Luis Serieys Zárate

15/09/2021

Ciudad de México

Tal vez hoy quien esto escribe lo hace con muchos sentimientos encontrados que fueron desde el orgullo de haber nacido en México al coraje por la discriminación vista contra los mexicanos y odio al ver una sonrisa socarrona del que habita en Palacio Nacional disfrutando de un millonario espectáculo que a lo lejos pudieron entrever los que intentaron llegar al Zócalo de la Ciudad de México.

Se vio un desangelado grito de ¡Viva México¡ que sólo se escuchaba gritar a músicos y periodistas que pudieron estar en el que podríamos considerar es el patio personal del inquilino del Palacio Nacional, mientras su esposa Beatriz Gutiérrez le palmeaba el hombro, como agradeciendo el regalo recibido donde se presentó  un espectáculo del que se discriminó a mexicanos llegados de todo el país y que sólo lo vieron desde varias bocacalles a la redonda, porque la plancha del Zócalo estuvo vacía.
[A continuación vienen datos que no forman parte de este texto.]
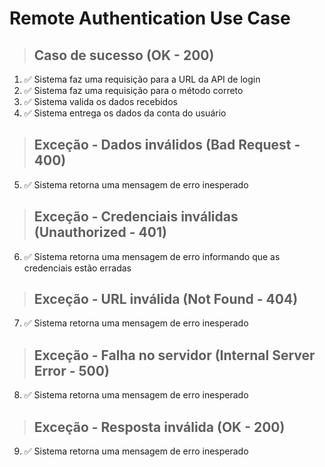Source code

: # Remote Authentication Use Case

> ## Caso de sucesso (OK - 200)
1. ✅ Sistema faz uma requisição para a URL da API de login
2. ✅ Sistema faz uma requisição para o método correto
3. ✅ Sistema valida os dados recebidos
4. ✅ Sistema entrega os dados da conta do usuário

> ## Exceção - Dados inválidos (Bad Request - 400)
5. ✅ Sistema retorna uma mensagem de erro inesperado

> ## Exceção - Credenciais inválidas (Unauthorized - 401)
6. ✅ Sistema retorna uma mensagem de erro informando que as credenciais estão erradas

> ## Exceção - URL inválida (Not Found - 404)
7. ✅ Sistema retorna uma mensagem de erro inesperado

> ## Exceção - Falha no servidor (Internal Server Error - 500)
8. ✅ Sistema retorna uma mensagem de erro inesperado

> ## Exceção - Resposta inválida (OK - 200)
9. ✅ Sistema retorna uma mensagem de erro inesperado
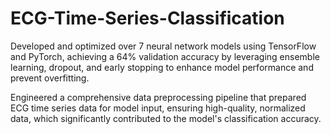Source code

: # ECG-Time-Series-Classification

Developed and optimized over 7 neural network models using TensorFlow and PyTorch, achieving a 64% validation accuracy by leveraging ensemble learning, dropout, and early stopping to enhance model performance and prevent overfitting.

Engineered a comprehensive data preprocessing pipeline that prepared ECG time series data for model input, ensuring high-quality, normalized data, which significantly contributed to the model's classification accuracy.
En esos espacios quienes llegaron “disfrutaron” el espectáculo frente a un cerco de seguridad infranqueable que los obligó a ver “a medias” el “show” armado para el Presidente Andrés Manuel López Obrador que repitió sus ya conocidos 20 vivas con sólo tres cambios, pero del que pocos pudieron hacer eco a lo lejos del centro de la capital de nuestro país que es la Plaza de la Constitución.

Muchos indignados porque se les discriminó y se les impidió entrar al Zócalo capitalino a pesar de que el Primer Mandatario asegura que gobierna con la gente y para la gente, pero que a la hora de disfrutar un espectáculo que conmemora el Grito de nuestra independencia sólo él puede estar en primera fila, “show” que culminó con la intervención de  la cantante Lila Downs que se hizo acompañar de mujeres triqui que bailaban a su lado.

El único que se anunció que estaría invitado a presenciar la ceremonia del Grito de Independencia fue el Presidente de Cuba , Miguel Díaz Canel, mientras el “pueblo bueno y sabio” se quedó en los alrededores de un Zócalo que tuvo tres filtros para impedir su paso.

La impotencia se presenta cuando se ve un espectáculo al que los mexicanos sólo tuvimos acceso a través de los medios de comunicación electrónicos y que pronto esperamos saber cuánto nos costó a quienes trabajamos y pagamos impuestos y no estamos esperando a ver a qué cantidad nos otorga a modo de limosna el inquilino de Palacio Nacional, con sus mal llamados programas sociales.